In particular, as we have seen, the ongoing ADEMU research can help: the design of debt-markets and contracts to reduce the risk of self-fulfilling debt crises; better assessment of the trade-off between stimulus and austerity programs in times of crisis – in particular, the effectiveness of fiscal policies; assessment of whether capital taxes should be used or avoided; reassessment of the EBU design (even it is not a core element of the project) and exploration of new financial arrangements to reduce financial risks; a definition of the legal and political-economy limits of the current EMU framework and how some may be overcome. Further work needs to be done, but a base is now in place. Furthermore, there is an area where more concrete proposals are underway, with which we conclude this narrative: risk-sharing arrangements for a new EMU framework.
A risk-sharing fund for the Euro Area?
A recognized problem with the EMU design is how country or regional, specific shocks can be smoothed, given that there is a common currency and (Fiscal Compact) limitations on fiscal national policies. Even under the present, more flexible, interpretation of the Stability and Growth Pact, the ability to share risks is very limited, compared with federal systems, where the same federal budget provides some risk sharing to imperfectly correlated shocks across the federation.49 Ferrari and Rogantini have shown, using counterfactual analysis, that being in the EA did not help to smooth consumption – in particular, for countries on the periphery.50 The development of the European Banking Union can help to pool risks, but it is unlikely it will have the smoothing effect that pro-cyclical local tax revenues have in federal tax systems. Similarly, it can be argued that the ESM can help to smooth consumption but it is not designed as a risk-sharing mechanism (we return to this).
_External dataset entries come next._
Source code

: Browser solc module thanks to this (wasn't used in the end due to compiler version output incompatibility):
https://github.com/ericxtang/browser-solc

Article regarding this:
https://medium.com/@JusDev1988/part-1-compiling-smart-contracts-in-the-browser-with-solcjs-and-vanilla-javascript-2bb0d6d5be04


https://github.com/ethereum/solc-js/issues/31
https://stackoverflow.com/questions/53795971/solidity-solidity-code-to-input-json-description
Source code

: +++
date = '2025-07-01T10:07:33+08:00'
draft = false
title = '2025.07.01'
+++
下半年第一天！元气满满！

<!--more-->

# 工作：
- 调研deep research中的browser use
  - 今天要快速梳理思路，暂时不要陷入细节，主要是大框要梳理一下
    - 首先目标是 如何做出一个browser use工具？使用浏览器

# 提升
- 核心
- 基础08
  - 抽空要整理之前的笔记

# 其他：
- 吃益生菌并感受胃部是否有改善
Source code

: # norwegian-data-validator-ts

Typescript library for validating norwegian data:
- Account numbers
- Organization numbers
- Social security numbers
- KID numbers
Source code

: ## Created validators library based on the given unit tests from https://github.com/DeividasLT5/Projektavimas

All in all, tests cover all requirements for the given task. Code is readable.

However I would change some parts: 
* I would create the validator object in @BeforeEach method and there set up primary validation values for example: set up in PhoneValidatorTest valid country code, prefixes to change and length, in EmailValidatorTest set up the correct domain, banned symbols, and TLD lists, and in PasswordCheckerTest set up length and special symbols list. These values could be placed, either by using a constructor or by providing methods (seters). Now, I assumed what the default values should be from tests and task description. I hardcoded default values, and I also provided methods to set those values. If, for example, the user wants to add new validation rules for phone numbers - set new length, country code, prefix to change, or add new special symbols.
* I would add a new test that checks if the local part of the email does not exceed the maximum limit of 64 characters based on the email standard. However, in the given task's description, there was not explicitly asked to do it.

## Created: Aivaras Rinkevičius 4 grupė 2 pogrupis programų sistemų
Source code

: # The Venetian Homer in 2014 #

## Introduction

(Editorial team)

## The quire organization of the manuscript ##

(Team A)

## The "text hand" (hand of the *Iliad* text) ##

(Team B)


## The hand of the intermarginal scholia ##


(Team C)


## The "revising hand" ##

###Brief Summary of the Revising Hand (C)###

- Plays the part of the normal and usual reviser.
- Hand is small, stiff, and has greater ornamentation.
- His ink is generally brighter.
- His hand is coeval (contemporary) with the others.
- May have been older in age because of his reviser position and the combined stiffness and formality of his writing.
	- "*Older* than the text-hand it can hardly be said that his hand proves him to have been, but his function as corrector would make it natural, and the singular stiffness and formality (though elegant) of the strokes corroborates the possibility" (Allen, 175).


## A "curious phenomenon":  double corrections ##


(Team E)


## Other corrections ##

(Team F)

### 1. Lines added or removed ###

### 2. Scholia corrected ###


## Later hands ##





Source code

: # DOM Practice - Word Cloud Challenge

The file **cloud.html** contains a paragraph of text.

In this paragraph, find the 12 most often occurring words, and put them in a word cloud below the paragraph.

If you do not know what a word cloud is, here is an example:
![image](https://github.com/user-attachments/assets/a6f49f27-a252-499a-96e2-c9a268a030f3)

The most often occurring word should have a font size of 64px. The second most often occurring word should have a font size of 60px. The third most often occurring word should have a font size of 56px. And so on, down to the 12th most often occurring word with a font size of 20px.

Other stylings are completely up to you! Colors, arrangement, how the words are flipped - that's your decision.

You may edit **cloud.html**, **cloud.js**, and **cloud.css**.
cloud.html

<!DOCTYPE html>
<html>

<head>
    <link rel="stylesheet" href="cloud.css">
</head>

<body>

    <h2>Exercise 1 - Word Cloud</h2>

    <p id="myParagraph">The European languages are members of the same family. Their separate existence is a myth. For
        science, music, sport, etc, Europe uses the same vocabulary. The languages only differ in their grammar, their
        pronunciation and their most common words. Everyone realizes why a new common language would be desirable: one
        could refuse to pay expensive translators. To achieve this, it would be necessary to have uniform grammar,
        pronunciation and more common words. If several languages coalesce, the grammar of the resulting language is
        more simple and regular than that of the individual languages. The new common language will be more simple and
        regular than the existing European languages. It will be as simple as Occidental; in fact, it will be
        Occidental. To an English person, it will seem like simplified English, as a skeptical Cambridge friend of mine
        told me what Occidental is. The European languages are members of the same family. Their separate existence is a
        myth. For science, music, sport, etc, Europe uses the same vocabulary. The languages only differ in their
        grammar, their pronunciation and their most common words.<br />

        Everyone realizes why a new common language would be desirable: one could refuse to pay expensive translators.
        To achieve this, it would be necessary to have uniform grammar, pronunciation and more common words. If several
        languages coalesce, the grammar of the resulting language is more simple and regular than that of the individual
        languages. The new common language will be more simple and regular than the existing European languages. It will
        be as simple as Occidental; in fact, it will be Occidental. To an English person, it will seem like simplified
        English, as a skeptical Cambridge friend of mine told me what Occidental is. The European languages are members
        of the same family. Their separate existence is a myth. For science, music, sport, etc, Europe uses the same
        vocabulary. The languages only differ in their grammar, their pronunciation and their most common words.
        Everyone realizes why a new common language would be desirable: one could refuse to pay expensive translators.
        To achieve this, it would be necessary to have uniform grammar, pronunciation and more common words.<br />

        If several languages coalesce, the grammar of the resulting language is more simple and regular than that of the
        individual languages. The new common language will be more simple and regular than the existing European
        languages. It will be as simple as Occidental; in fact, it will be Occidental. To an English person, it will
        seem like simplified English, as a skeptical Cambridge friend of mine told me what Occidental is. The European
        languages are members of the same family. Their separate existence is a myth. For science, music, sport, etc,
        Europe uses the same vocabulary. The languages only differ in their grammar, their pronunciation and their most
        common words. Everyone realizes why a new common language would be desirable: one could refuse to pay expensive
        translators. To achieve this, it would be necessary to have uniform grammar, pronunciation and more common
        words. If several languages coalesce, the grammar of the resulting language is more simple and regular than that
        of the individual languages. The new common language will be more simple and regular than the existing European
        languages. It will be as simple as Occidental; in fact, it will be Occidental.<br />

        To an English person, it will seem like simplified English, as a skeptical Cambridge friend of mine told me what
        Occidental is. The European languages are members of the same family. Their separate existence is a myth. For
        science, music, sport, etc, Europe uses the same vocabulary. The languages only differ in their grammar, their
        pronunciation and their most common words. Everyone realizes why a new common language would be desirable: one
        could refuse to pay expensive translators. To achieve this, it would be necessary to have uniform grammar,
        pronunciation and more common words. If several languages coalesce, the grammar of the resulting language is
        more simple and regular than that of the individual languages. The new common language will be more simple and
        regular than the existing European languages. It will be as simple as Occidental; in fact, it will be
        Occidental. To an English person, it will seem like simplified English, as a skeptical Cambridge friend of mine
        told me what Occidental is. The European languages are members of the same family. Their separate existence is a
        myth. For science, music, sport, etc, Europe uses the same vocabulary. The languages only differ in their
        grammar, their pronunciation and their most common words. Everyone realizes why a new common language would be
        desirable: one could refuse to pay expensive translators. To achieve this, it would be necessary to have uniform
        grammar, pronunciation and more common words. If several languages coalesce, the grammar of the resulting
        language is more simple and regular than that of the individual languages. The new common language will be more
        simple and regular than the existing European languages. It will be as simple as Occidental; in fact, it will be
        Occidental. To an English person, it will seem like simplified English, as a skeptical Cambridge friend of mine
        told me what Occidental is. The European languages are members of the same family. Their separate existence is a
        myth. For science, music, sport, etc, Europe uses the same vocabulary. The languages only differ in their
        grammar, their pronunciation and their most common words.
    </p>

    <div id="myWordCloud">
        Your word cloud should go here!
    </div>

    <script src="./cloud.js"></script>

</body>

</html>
A “shock absorbing facility” for the EA, or EU, must take into account two problems: first, that the extent of ex-post solidarity in a heterogeneous union is limited (i.e. risk- sharing transfers should not become persistent transfers beyond some mutually accepted limits); second that, as with any insurance scheme, there may be moral hazard problems since idiosyncratic shocks (e.g. welfare state commitments) can have an important endogenous component and information about the effort to prevent them is limited.51 In other words, what is needed is the design of a constrained efficient risk- sharing mechanism, along the lines of the Financial Stability Fund (FSF) proposed by Ábrahám et al.52 The fund sets a long-term contract with each participating country specifying state-contingent countercyclical transfers, designed in such a way that neither the country nor the fund, have any incentive to break the contract at any point in time, and the country exercises the right amount of effort to reduce country risks.
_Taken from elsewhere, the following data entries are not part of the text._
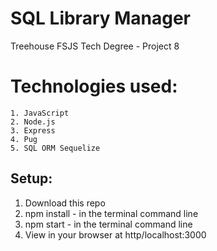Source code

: # SQL Library Manager 
Treehouse FSJS Tech Degree - Project 8 

# Technologies used:
    1. JavaScript
    2. Node.js
    3. Express
    4. Pug
    5. SQL ORM Sequelize


## Setup:
1. Download this repo
2. npm install  - in the terminal command line
3. npm start  - in the terminal command line
4. View in your browser at http/localhost:3000

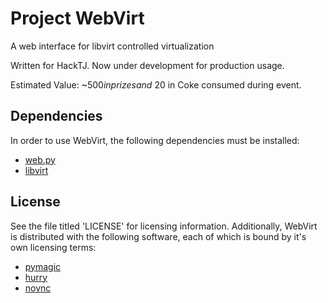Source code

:Project WebVirt
===============
A web interface for libvirt controlled virtualization

Written for HackTJ. Now under development for production usage.

Estimated Value: ~$500 in prizes and ~$20 in Coke consumed during event.


Dependencies
------------
In order to use WebVirt, the following dependencies must be installed:

* [web.py](http://www.webpy.org)
* [libvirt](http://www.libvirt.org)


License
-------
See the file titled 'LICENSE' for licensing information. Additionally,
WebVirt is distributed with the following software, each of which
is bound by it's own licensing terms:
    
* [pymagic](http://pypi.python.org/pypi/pymagic)
* [hurry](http://pypi.python.org/pypi/hurry.filesize)
* [novnc](https://github.com/kanaka/noVNC)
It is interesting to note how the FSF mechanism compares with – de facto defaultable – long-term uncontingent sovereign debt contracts, currently in place, when the risk- averse ‘borrowing’ country is subject to similar shocks that the ‘euro stressed countries’ have been exposed to, in the last ten years. Without debt crises, the real euro crisis would not have been so severe, nor would it have turned into a recession and consumption smoothing and, therefore, welfare of the borrowing country would have been higher, even if ex-post permanent transfers from the risk-neutral fund were set to zero.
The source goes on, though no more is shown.